Sunday's Child(15)



Dee, still pale around the mouth, nodded. “Yeah, I’m good. Just wondering how I could have missed that gap. I’ll e-mail Vecchio to see what’s up. Probably won’t hear from him until after the holidays. I think he’s visiting family in Italy.”

Claire gave an appreciative whistle. “Must be nice.”

Dee’s voice had lost its strain, returning to the teasing tones with which Claire was familiar. “Which one? Family or Italy?

“ Italy of course.” Family was nice too. Claire’s was very small. Just her and Jake. But the holidays in Italy? Maybe one day—when she won the lottery.

“Invitation still stands if you want to come to my parents’ place for Thanksgiving.” Dee wheeled her chair back to her cube. “Mom promised she wouldn’t serve the turkey raw this year.”

Claire laughed. Dee’s mom was notorious for her epic culinary failures. “Thanks, but Jake couldn’t handle a combination of strange place, strange people and noise for several hours. Besides, I have company that day.”

The words were barely out of her mouth before Dee zipped back into her cube. “I’m not much of a betting person, but I’d lay money down company is the hot preparator you’re attached to at the hip these days.”

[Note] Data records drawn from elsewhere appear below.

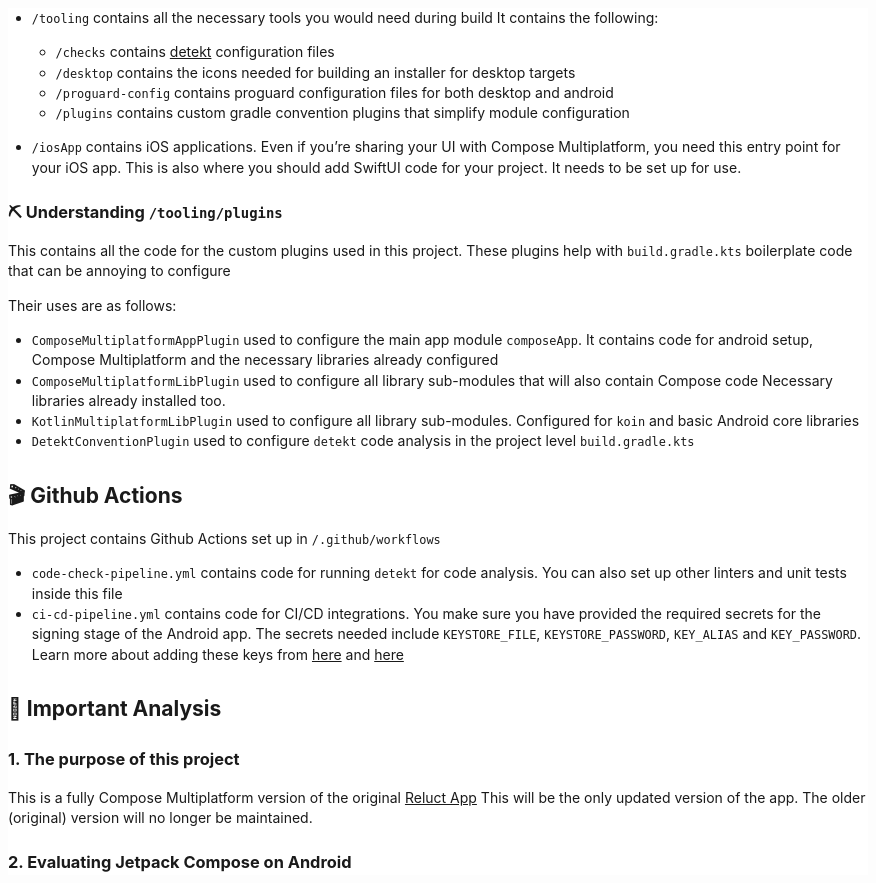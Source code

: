 * `/tooling` contains all the necessary tools you would need during build
  It contains the following:
  - `/checks` contains [detekt](https://github.com/detekt/detekt) configuration files
  - `/desktop` contains the icons needed for building an installer for desktop targets
  - `/proguard-config` contains proguard configuration files for both desktop and android
  - `/plugins` contains custom gradle convention plugins that simplify module configuration

* `/iosApp` contains iOS applications. Even if you’re sharing your UI with Compose Multiplatform,
  you need this entry point for your iOS app. This is also where you should add SwiftUI code for
  your project.
  It needs to be set up for use.

### ⛏️ Understanding `/tooling/plugins`

This contains all the code for the custom plugins used in this project.
These plugins help with `build.gradle.kts` boilerplate code that can be annoying to configure

Their uses are as follows:

- `ComposeMultiplatformAppPlugin` used to configure the main app module `composeApp`.
  It contains code for android setup, Compose Multiplatform and the necessary libraries already
  configured
- `ComposeMultiplatformLibPlugin` used to configure all library sub-modules that will also contain
  Compose code
  Necessary libraries already installed too.
- `KotlinMultiplatformLibPlugin` used to configure all library sub-modules.
  Configured for `koin` and basic Android core libraries
- `DetektConventionPlugin` used to configure `detekt` code analysis in the project
  level `build.gradle.kts`

## 🎬 Github Actions

This project contains Github Actions set up in `/.github/workflows`

- `code-check-pipeline.yml` contains code for running `detekt` for code analysis.
  You can also set up other linters and unit tests inside this file
- `ci-cd-pipeline.yml` contains code for CI/CD integrations.
  You make sure you have provided the required secrets for the signing stage of the Android app.
  The secrets needed include `KEYSTORE_FILE`, `KEYSTORE_PASSWORD`, `KEY_ALIAS` and `KEY_PASSWORD`.
  Learn more about adding these keys from [here](ilharp/sign-android-release@v1)
  and [here](https://docs.github.com/en/actions/security-for-github-actions/security-guides/using-secrets-in-github-actions#creating-secrets-for-a-repository)

## 📃 Important Analysis

### 1. The purpose of this project

This is a fully Compose Multiplatform version of the original [Reluct App](https://github.com/ApimorLabs/Reluct)
This will be the only updated version of the app. The older (original) version will no longer be maintained.

### 2. Evaluating Jetpack Compose on Android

Ignoring the suggestive eyebrow wiggle Dee gave her, Claire sniffed. “Maybe.”

Dee disappeared behind her cube wall once more. “I’ll want details.”

Claire rolled her eyes. “You always want details.”

Andor had accepted her invitation to Thanksgiving dinner two days earlier. Claire had set herself up not to be disappointed, fully expecting him to decline for any number of reasons—family out of town, another commitment with friends. She didn’t even want to imagine he might spend the holiday with another woman. Claire had no claim to him. She had lunch with him almost every day, and he visited her house for dinner several times a week. They’d even made it to the symphony once and a play, with Elise threatening to kill her if she called the house twenty times to check on Jake.

“Don’t even think about it,” the babysitter warned. “I know my job. You know I know my job. Jake and I will have fun eating all the toppings off the pizza and watching Total Drama Island. Have a good time. Stay out late. You won’t be missed.”

She closed the front door on Claire and Andor and turned off the porch light. Claire had glanced at Andor. “Elise is a little blunt.”

“And obviously very capable,” he said. “I like her, especially her eyebrow piercings.”

While Claire couldn’t imagine how Andor might be seeing someone else when he spent so much time with her, she was far too fearful of engaging her heart more than it already was by assuming they were now a couple. He hadn’t mentioned it; neither had she. Hell, they hadn’t even kissed yet, something she hoped to remedy very soon.

When lunchtime rolled around, she left the office space she shared with Dee and sought out Andor. She found him in one of the lower-level workrooms. The screeching blast of multiple power saws cutting wood made her clap her hands to her ears. She spotted him in one corner of the room, ripping boards on a table saw. He wore a long-sleeved sweater that hugged his torso, delineating muscle and the width of his shoulders. His hair was tied back in its usual ponytail, and he’d donned safety lenses and ear muffs while he worked.

Claire waited by the door until he finished ripping a board. She didn’t want to wave and distract either him or the two other preparators working at the saws. He glanced up, saw her and shut the saw down. Claire motioned she’d wait for him in the hallway.

The hall was silent as a crypt compared to the noise in the workroom. Andor emerged, sans ear muffs and lenses. His slow smile warmed her down to her bones. “Hello, Claire.”

She liked that he didn’t address her as “babe” or “beautiful” or the numerous terms of affection so many people used. Claire didn’t have a problem with them per se. While she and Lucas were still married, she often called him “babe.” But Andor had a way of uttering her name as if he savored something sweet, letting it glide slowly off his tongue to breathe across his lips. Never had she been so glad to bear that simple, one-syllable name.

The chilly hallway had suddenly grown stifling. She plucked at her sweater and returned Andor’s smile. “Working through lunch today?”

He glanced at the clock on the opposite wall. “That time already?” Regret darkened his eyes to cobalt. “I’m afraid so. We’re building the display bases for the gala decorations so we can just snap them together and move them when the designer says it’s time.”

“The Ainsley Hall is gorgeous already. I can’t imagine how much more you can add for the gala.”

She’d stood in awe along with the rest of the employees and gawked at the miracle the preparator and design teams had wrought. The Carmichael always created a holiday exhibit of huge trees decorated with ornaments from cultures around the world as well as themes based on movies, history and literature. Preparators and designers worked through the day and night to complete the exhibit, unveiling it first in the early morning hours to the rest of the staff. Andor had given her a bow at her applause, the only hint of fatigue from a laborious all-nighter, the faint shadows under his eyes.

“Are you going to the gala?” His gaze searched her face.